Tapi pastinya aku tak tahu.
Setelah
kejadian itu, tak ada satupun dari mereka yang muncul ke kampung halaman tempat
mereka merintis kehidupan dulu. Tempat yang menjadi saksi keuletan mereka, yang
membuat kehidupan mereka sedikit demi sedikit membaik. Mereka mengolah tanah,
mereka memelihara sapi, dan kotoran sapi mereka gunakan sebagai pupuk tanaman
mereka. Jika pertanian sedang tak bisa diandalkan, mereka akan kerja serabutan.
Mereka
menanam sayur, ubi, jagung, padi, lada juga.
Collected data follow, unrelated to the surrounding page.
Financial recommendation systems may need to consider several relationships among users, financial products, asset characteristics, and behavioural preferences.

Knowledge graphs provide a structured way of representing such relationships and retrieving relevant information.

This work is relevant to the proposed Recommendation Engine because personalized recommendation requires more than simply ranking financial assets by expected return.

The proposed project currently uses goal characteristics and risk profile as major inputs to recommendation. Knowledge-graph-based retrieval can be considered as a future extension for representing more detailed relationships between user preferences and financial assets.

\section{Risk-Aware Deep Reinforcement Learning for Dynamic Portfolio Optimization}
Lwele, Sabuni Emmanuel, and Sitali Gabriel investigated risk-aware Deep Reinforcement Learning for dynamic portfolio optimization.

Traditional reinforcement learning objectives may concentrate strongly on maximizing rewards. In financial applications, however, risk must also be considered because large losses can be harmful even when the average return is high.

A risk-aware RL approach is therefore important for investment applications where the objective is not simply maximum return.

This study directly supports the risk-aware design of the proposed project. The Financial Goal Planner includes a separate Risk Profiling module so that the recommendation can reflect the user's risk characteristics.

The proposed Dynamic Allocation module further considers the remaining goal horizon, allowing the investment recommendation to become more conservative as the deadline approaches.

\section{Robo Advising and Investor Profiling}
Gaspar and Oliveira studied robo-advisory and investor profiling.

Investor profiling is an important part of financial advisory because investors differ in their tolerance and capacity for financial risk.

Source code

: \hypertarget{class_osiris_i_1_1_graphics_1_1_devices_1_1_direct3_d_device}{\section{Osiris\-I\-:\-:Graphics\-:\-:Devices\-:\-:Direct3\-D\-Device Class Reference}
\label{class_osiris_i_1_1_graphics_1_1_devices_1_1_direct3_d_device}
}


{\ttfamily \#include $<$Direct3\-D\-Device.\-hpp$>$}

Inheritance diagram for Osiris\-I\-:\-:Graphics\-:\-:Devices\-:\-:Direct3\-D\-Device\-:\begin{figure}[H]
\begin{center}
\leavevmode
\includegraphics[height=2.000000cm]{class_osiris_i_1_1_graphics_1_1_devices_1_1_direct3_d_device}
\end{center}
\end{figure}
Ada juga yang menanam karet, untuk
disadap getahnya. Mereka juga sempat menikmati hasil jerih payah mereka saat
harga lada melambung hingga Rp. 100.000 per kilo gramnya. Selain itu, hasil
ternak sapi yang selain berfungsi sebagai sumber pupuk kadang, juga mereka
jual. Tak hanya 1 sapi yang mereka ternakkan. Dari situ pulalah mereka bisa
membangung rumah, memiliki kendaraan dan perabotan. Keuletan mereka juga nampak
dari rumah-rumah mereka, yang mentereng. Rata-rata rumah mereka sudah
direnovasi atau dibangun.
Seingatku,
mereka tak pernah terlibat cek-cok dengan sesama atau suku lain di kampung
kami. Ada yang dari Banjar, Jawa Tengah, Kebumen, Jawa Barat juga. Jikapun
pernah, mereka mampu mengatasinya secara kekeluargaan dan tak sampai meluas.
Tak ada catatan hitam tentang mereka selama tinggal berdampingan bersama kami.
Tapi, nasib berkata lain. Walaupun mereka pada dasarnya baik.